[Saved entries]

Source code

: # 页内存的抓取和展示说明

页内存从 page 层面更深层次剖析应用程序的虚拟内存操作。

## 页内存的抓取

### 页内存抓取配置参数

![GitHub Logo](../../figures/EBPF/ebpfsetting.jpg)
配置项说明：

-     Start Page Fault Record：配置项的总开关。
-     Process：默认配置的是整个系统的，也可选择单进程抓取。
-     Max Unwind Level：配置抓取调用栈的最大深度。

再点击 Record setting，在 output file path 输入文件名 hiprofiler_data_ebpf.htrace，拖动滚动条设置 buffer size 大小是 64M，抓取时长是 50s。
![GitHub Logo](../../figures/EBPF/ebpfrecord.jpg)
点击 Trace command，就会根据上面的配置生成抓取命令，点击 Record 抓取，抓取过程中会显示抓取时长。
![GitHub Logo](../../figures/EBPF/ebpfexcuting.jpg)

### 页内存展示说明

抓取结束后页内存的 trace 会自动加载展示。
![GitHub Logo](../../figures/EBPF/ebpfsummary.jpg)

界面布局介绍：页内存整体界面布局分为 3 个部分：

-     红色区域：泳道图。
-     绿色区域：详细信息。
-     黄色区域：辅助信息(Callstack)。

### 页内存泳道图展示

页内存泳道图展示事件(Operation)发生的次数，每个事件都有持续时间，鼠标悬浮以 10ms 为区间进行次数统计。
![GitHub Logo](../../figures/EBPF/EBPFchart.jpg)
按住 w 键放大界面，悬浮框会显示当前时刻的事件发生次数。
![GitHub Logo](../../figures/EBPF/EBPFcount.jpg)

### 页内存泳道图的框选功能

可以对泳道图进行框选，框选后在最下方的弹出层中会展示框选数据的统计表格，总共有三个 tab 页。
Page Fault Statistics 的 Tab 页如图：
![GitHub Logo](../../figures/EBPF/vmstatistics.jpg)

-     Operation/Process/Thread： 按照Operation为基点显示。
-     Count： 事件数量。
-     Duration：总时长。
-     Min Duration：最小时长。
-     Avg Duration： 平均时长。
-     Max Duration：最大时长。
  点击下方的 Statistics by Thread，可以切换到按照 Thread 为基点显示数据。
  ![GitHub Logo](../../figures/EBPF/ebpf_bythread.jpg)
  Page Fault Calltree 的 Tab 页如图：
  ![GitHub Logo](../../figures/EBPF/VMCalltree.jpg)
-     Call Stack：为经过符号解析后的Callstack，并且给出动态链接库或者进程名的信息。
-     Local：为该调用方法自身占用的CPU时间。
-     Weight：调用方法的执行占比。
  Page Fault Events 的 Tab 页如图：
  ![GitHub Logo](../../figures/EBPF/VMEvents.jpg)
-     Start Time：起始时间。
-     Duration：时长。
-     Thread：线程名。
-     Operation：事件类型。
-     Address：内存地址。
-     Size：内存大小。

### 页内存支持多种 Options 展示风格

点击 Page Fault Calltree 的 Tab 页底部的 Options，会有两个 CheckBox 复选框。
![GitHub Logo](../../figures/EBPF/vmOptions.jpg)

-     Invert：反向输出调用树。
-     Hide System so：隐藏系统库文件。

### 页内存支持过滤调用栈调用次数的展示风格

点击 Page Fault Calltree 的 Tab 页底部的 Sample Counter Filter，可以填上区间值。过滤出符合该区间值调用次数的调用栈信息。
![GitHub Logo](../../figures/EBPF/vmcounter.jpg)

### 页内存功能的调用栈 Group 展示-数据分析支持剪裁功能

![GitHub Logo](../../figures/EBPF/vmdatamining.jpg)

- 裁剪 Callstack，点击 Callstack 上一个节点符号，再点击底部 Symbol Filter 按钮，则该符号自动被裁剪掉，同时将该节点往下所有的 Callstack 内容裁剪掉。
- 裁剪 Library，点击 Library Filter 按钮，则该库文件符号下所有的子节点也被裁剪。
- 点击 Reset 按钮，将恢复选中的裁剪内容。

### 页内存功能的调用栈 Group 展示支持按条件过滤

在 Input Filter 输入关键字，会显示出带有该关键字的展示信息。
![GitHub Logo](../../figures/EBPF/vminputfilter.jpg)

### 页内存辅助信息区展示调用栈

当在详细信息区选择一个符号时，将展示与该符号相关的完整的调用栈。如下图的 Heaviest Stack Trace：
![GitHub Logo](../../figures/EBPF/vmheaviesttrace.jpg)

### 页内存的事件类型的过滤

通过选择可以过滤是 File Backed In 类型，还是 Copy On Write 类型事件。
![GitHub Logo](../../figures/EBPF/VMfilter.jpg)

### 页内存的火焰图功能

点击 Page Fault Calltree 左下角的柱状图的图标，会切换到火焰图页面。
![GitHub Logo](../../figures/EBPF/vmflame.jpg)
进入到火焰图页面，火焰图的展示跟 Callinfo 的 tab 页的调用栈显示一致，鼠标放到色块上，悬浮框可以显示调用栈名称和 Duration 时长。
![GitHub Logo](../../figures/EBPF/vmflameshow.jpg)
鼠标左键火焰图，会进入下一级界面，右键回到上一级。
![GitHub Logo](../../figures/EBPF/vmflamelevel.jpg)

_YOUR GOAL_
An exact repetition of the data above is all that is needed.

_THE ANSWER_
Source code

: # 页内存的抓取和展示说明

页内存从 page 层面更深层次剖析应用程序的虚拟内存操作。

## 页内存的抓取

### 页内存抓取配置参数

![GitHub Logo](../../figures/EBPF/ebpfsetting.jpg)
配置项说明：

-     Start Page Fault Record：配置项的总开关。
-     Process：默认配置的是整个系统的，也可选择单进程抓取。
-     Max Unwind Level：配置抓取调用栈的最大深度。

再点击 Record setting，在 output file path 输入文件名 hiprofiler_data_ebpf.htrace，拖动滚动条设置 buffer size 大小是 64M，抓取时长是 50s。
![GitHub Logo](../../figures/EBPF/ebpfrecord.jpg)
点击 Trace command，就会根据上面的配置生成抓取命令，点击 Record 抓取，抓取过程中会显示抓取时长。
![GitHub Logo](../../figures/EBPF/ebpfexcuting.jpg)

### 页内存展示说明

抓取结束后页内存的 trace 会自动加载展示。
![GitHub Logo](../../figures/EBPF/ebpfsummary.jpg)

界面布局介绍：页内存整体界面布局分为 3 个部分：

-     红色区域：泳道图。
-     绿色区域：详细信息。
-     黄色区域：辅助信息(Callstack)。

### 页内存泳道图展示

页内存泳道图展示事件(Operation)发生的次数，每个事件都有持续时间，鼠标悬浮以 10ms 为区间进行次数统计。
![GitHub Logo](../../figures/EBPF/EBPFchart.jpg)
按住 w 键放大界面，悬浮框会显示当前时刻的事件发生次数。
![GitHub Logo](../../figures/EBPF/EBPFcount.jpg)

### 页内存泳道图的框选功能

可以对泳道图进行框选，框选后在最下方的弹出层中会展示框选数据的统计表格，总共有三个 tab 页。
Page Fault Statistics 的 Tab 页如图：
![GitHub Logo](../../figures/EBPF/vmstatistics.jpg)

-     Operation/Process/Thread： 按照Operation为基点显示。
-     Count： 事件数量。
-     Duration：总时长。
-     Min Duration：最小时长。
-     Avg Duration： 平均时长。
-     Max Duration：最大时长。
  点击下方的 Statistics by Thread，可以切换到按照 Thread 为基点显示数据。
  ![GitHub Logo](../../figures/EBPF/ebpf_bythread.jpg)
  Page Fault Calltree 的 Tab 页如图：
  ![GitHub Logo](../../figures/EBPF/VMCalltree.jpg)
-     Call Stack：为经过符号解析后的Callstack，并且给出动态链接库或者进程名的信息。
-     Local：为该调用方法自身占用的CPU时间。
-     Weight：调用方法的执行占比。
  Page Fault Events 的 Tab 页如图：
  ![GitHub Logo](../../figures/EBPF/VMEvents.jpg)
-     Start Time：起始时间。
-     Duration：时长。
-     Thread：线程名。
-     Operation：事件类型。
-     Address：内存地址。
-     Size：内存大小。

### 页内存支持多种 Options 展示风格

点击 Page Fault Calltree 的 Tab 页底部的 Options，会有两个 CheckBox 复选框。
![GitHub Logo](../../figures/EBPF/vmOptions.jpg)

-     Invert：反向输出调用树。
-     Hide System so：隐藏系统库文件。

### 页内存支持过滤调用栈调用次数的展示风格

点击 Page Fault Calltree 的 Tab 页底部的 Sample Counter Filter，可以填上区间值。过滤出符合该区间值调用次数的调用栈信息。
![GitHub Logo](../../figures/EBPF/vmcounter.jpg)

### 页内存功能的调用栈 Group 展示-数据分析支持剪裁功能

![GitHub Logo](../../figures/EBPF/vmdatamining.jpg)

- 裁剪 Callstack，点击 Callstack 上一个节点符号，再点击底部 Symbol Filter 按钮，则该符号自动被裁剪掉，同时将该节点往下所有的 Callstack 内容裁剪掉。
- 裁剪 Library，点击 Library Filter 按钮，则该库文件符号下所有的子节点也被裁剪。
- 点击 Reset 按钮，将恢复选中的裁剪内容。

### 页内存功能的调用栈 Group 展示支持按条件过滤

在 Input Filter 输入关键字，会显示出带有该关键字的展示信息。
![GitHub Logo](../../figures/EBPF/vminputfilter.jpg)

### 页内存辅助信息区展示调用栈

当在详细信息区选择一个符号时，将展示与该符号相关的完整的调用栈。如下图的 Heaviest Stack Trace：
![GitHub Logo](../../figures/EBPF/vmheaviesttrace.jpg)

### 页内存的事件类型的过滤

通过选择可以过滤是 File Backed In 类型，还是 Copy On Write 类型事件。
![GitHub Logo](../../figures/EBPF/VMfilter.jpg)

### 页内存的火焰图功能

点击 Page Fault Calltree 左下角的柱状图的图标，会切换到火焰图页面。
![GitHub Logo](../../figures/EBPF/vmflame.jpg)
进入到火焰图页面，火焰图的展示跟 Callinfo 的 tab 页的调用栈显示一致，鼠标放到色块上，悬浮框可以显示调用栈名称和 Duration 时长。
![GitHub Logo](../../figures/EBPF/vmflameshow.jpg)
鼠标左键火焰图，会进入下一级界面，右键回到上一级。
![GitHub Logo](../../figures/EBPF/vmflamelevel.jpg)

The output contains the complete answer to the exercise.